If there is any real strategy within governement, it’s
painfully divisive too. As we come out
of lockdown, it’s inevitable that there will be some who want to stick to the
old, seemingly safe rules while there are others who are less cautious, more
prepared to test the boundaries and take some risks. Some are the tentative skiers taking a gentle
route down the mountain I’ve written about before, while others are
self-assured black-runners. We probably
need some risk-takers too, to help us all learn what is possible and how to
live alongside the virus.
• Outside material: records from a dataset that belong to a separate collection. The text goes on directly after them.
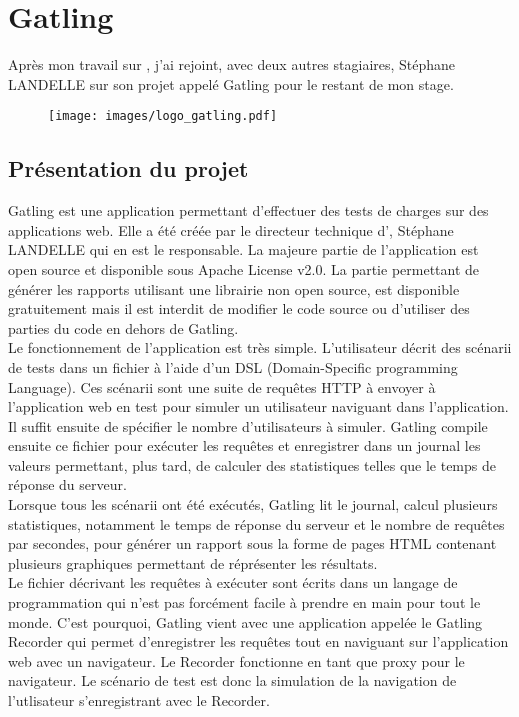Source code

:\section{Gatling}

Après mon travail sur \capico{}, j'ai rejoint, avec deux autres stagiaires, Stéphane LANDELLE sur son projet appelé Gatling \cite{gatling} pour le restant de mon stage.

\begin{figure}[H]
 \centering
 \texttt{[image: images/logo\_gatling.pdf]}
\end{figure}


\subsection{Présentation du projet}

Gatling est une application permettant d'effectuer des tests de charges sur des applications web. Elle a été créée par le directeur technique d'\ebi{}, Stéphane LANDELLE qui en est le responsable. La majeure partie de l'application est open source et disponible sous Apache License v2.0. La partie permettant de générer les rapports utilisant une librairie non open source, est disponible gratuitement mais il est interdit de modifier le code source ou d'utiliser des parties du code en dehors de Gatling.\\

Le fonctionnement de l'application est très simple. L'utilisateur décrit des scénarii de tests dans un fichier à l'aide d'un DSL (Domain-Specific programming Language). Ces scénarii sont une suite de requêtes HTTP à envoyer à l'application web en test pour simuler un utilisateur naviguant dans l'application. Il suffit ensuite de spécifier le nombre d'utilisateurs à simuler. Gatling compile ensuite ce fichier pour exécuter les requêtes et enregistrer dans un journal les valeurs permettant, plus tard, de calculer des statistiques telles que le temps de réponse du serveur.\\

Lorsque tous les scénarii ont été exécutés, Gatling lit le journal, calcul plusieurs statistiques, notamment le temps de réponse du serveur et le nombre de requêtes par secondes, pour générer un rapport sous la forme de pages HTML contenant plusieurs graphiques permettant de réprésenter les résultats.\\

Le fichier décrivant les requêtes à exécuter sont écrits dans un langage de programmation qui n'est pas forcément facile à prendre en main pour tout le monde. C'est pourquoi, Gatling vient avec une application appelée le Gatling Recorder qui permet d'enregistrer les requêtes tout en naviguant sur l'application web avec un navigateur. Le Recorder fonctionne en tant que proxy pour le navigateur. Le scénario de test est donc la simulation de la navigation de l'utlisateur s'enregistrant avec le Recorder.\\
While Johnson
and his government keep up their charade of authority with all their ridiculous
rules, they drive a wedge between the rule-takers and the apparent
rule-breakers.
Boris had a
point when he suggested we use our common sense, and he should have stuck with
it, showing his own trust in us and promoting trust in each other, instead of
sowing seeds of division. Government
strategy ought to be to help us understand the virus we are now living with, provide
us with clear, up-to-date scientific information as it becomes available and
provide us with limited, unambiguous advice – not instructions any longer. Then, they should encourage and trust us to
make our own judgements of the level of risk we’re each prepared to take, show
consideration for others and find our own way to live alongside coronavirus, as
we must.
We’re not
complacent; we want to protect ourselves and show regard for others around us. To most of us, some measures seem sensible:
maintaining social distance, meeting outdoors, getting tested if we fall unwell and washing our hands.
There’s simple logic to them, underpinned by simple science we
understand. Don’t tell us we can see six
people one week and eight people the next, that we must stay two metres away
from someone until next week when it will be okay to be as close as one metre,
that there are some places we can visit but not others, or who we can have sex
with from one week to the next. Give us
the facts we need to make our own informed, sensible, grown-up decisions about
all these things and more.
It’s no good telling us to use common sense and do our civic duty if you then undermine both along with personal responsibility and individual liberty by paternalistically telling us what to do as if we’re children. We don’t need telling what is the right way to behave by government or by any Covid-warriors; we should be given the information we need and trusted to do the right thing.